**YOUR INSTRUCTIONS**
Every line holding the string "github" should be copied from the listing.

** Opening DATASET RECORDS block **

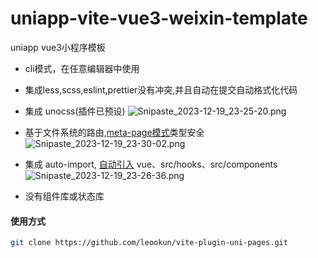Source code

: # uniapp-vite-vue3-weixin-template

uniapp vue3小程序模板

- cli模式，在任意编辑器中使用
- 集成less,scss,eslint,prettier没有冲突,并且自动在提交自动格式化代码
- 集成 unocss(插件已预设)
  ![Snipaste_2023-12-19_23-25-20.png](https://s2.loli.net/2023/12/19/1ciswuXVbyJ5nr2.png)
- 基于文件系统的路由,[meta-page模式](https://github.com/leookun/vite-plugin-uni-pages)类型安全
  ![Snipaste_2023-12-19_23-30-02.png](https://s2.loli.net/2023/12/19/zsgCNhJGwqWMUIo.png)

- 集成 auto-import, [自动引入](./blob/main/src/pages/index/index.vue) vue、src/hooks、src/components
  ![Snipaste_2023-12-19_23-26-36.png](https://s2.loli.net/2023/12/19/iIVjPvkU6lEDO8Y.png)

- 没有组件库或状态库

#### 使用方式

```sh
git clone https://github.com/leookun/vite-plugin-uni-pages.git
```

** Closing DATASET RECORDS block **

**FINISHED EXERCISE**
- 基于文件系统的路由,[meta-page模式](https://github.com/leookun/vite-plugin-uni-pages)类型安全
git clone https://github.com/leookun/vite-plugin-uni-pages.git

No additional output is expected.